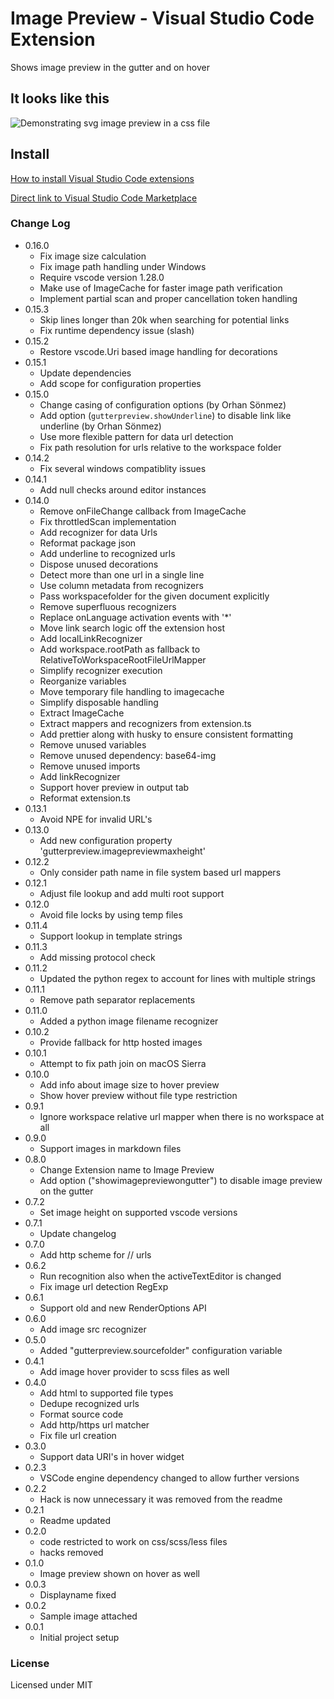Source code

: # Image Preview - Visual Studio Code Extension

Shows image preview in the gutter and on hover

## It looks like this

![Demonstrating svg image preview in a css file](https://raw.githubusercontent.com/kisstkondoros/gutter-preview/master/images/sample.png)

## Install

[How to install Visual Studio Code extensions](https://code.visualstudio.com/docs/editor/extension-gallery)

[Direct link to Visual Studio Code Marketplace](https://marketplace.visualstudio.com/items?itemName=kisstkondoros.vscode-gutter-preview)

### Change Log

-   0.16.0
    -   Fix image size calculation
    -   Fix image path handling under Windows
    -   Require vscode version 1.28.0
    -   Make use of ImageCache for faster image path verification
    -   Implement partial scan and proper cancellation token handling
-   0.15.3
    -   Skip lines longer than 20k when searching for potential links
    -   Fix runtime dependency issue (slash)
-   0.15.2
    -   Restore vscode.Uri based image handling for decorations
-   0.15.1
    -   Update dependencies
    -   Add scope for configuration properties
-   0.15.0
    -   Change casing of configuration options (by Orhan Sönmez)
    -   Add option (`gutterpreview.showUnderline`) to disable link like underline (by Orhan Sönmez)
    -   Use more flexible pattern for data url detection
    -   Fix path resolution for urls relative to the workspace folder
-   0.14.2
    -   Fix several windows compatiblity issues
-   0.14.1
    -   Add null checks around editor instances
-   0.14.0
    -   Remove onFileChange callback from ImageCache
    -   Fix throttledScan implementation
    -   Add recognizer for data Urls
    -   Reformat package json
    -   Add underline to recognized urls
    -   Dispose unused decorations
    -   Detect more than one url in a single line
    -   Use column metadata from recognizers
    -   Pass workspacefolder for the given document explicitly
    -   Remove superfluous recognizers
    -   Replace onLanguage activation events with '\*'
    -   Move link search logic off the extension host
    -   Add localLinkRecognizer
    -   Add workspace.rootPath as fallback to RelativeToWorkspaceRootFileUrlMapper
    -   Simplify recognizer execution
    -   Reorganize variables
    -   Move temporary file handling to imagecache
    -   Simplify disposable handling
    -   Extract ImageCache
    -   Extract mappers and recognizers from extension.ts
    -   Add prettier along with husky to ensure consistent formatting
    -   Remove unused variables
    -   Remove unused dependency: base64-img
    -   Remove unused imports
    -   Add linkRecognizer
    -   Support hover preview in output tab
    -   Reformat extension.ts
-   0.13.1
    -   Avoid NPE for invalid URL's
-   0.13.0
    -   Add new configuration property 'gutterpreview.imagepreviewmaxheight'
-   0.12.2
    -   Only consider path name in file system based url mappers
-   0.12.1
    -   Adjust file lookup and add multi root support
-   0.12.0
    -   Avoid file locks by using temp files
-   0.11.4
    -   Support lookup in template strings
-   0.11.3
    -   Add missing protocol check
-   0.11.2
    -   Updated the python regex to account for lines with multiple strings
-   0.11.1
    -   Remove path separator replacements
-   0.11.0
    -   Added a python image filename recognizer
-   0.10.2
    -   Provide fallback for http hosted images
-   0.10.1
    -   Attempt to fix path join on macOS Sierra
-   0.10.0
    -   Add info about image size to hover preview
    -   Show hover preview without file type restriction
-   0.9.1
    -   Ignore workspace relative url mapper when there is no workspace at all
-   0.9.0
    -   Support images in markdown files
-   0.8.0
    -   Change Extension name to Image Preview
    -   Add option ("showimagepreviewongutter") to disable image preview on the gutter
-   0.7.2
    -   Set image height on supported vscode versions
-   0.7.1
    -   Update changelog
-   0.7.0
    -   Add http scheme for // urls
-   0.6.2
    -   Run recognition also when the activeTextEditor is changed
    -   Fix image url detection RegExp
-   0.6.1
    -   Support old and new RenderOptions API
-   0.6.0
    -   Add image src recognizer
-   0.5.0
    -   Added "gutterpreview.sourcefolder" configuration variable
-   0.4.1
    -   Add image hover provider to scss files as well
-   0.4.0
    -   Add html to supported file types
    -   Dedupe recognized urls
    -   Format source code
    -   Add http/https url matcher
    -   Fix file url creation
-   0.3.0
    -   Support data URI's in hover widget
-   0.2.3
    -   VSCode engine dependency changed to allow further versions
-   0.2.2
    -   Hack is now unnecessary it was removed from the readme
-   0.2.1
    -   Readme updated
-   0.2.0
    -   code restricted to work on css/scss/less files
    -   hacks removed
-   0.1.0
    -   Image preview shown on hover as well
-   0.0.3
    -   Displayname fixed
-   0.0.2
    -   Sample image attached
-   0.0.1
    -   Initial project setup

### License

Licensed under MIT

TASK BRIEF: Write out every line, unchanged, from the one containing "from the readme" through the closing line of the data.

ANSWER SECTION:
    -   Hack is now unnecessary it was removed from the readme
-   0.2.1
    -   Readme updated
-   0.2.0
    -   code restricted to work on css/scss/less files
    -   hacks removed
-   0.1.0
    -   Image preview shown on hover as well
-   0.0.3
    -   Displayname fixed
-   0.0.2
    -   Sample image attached
-   0.0.1
    -   Initial project setup

### License

Licensed under MIT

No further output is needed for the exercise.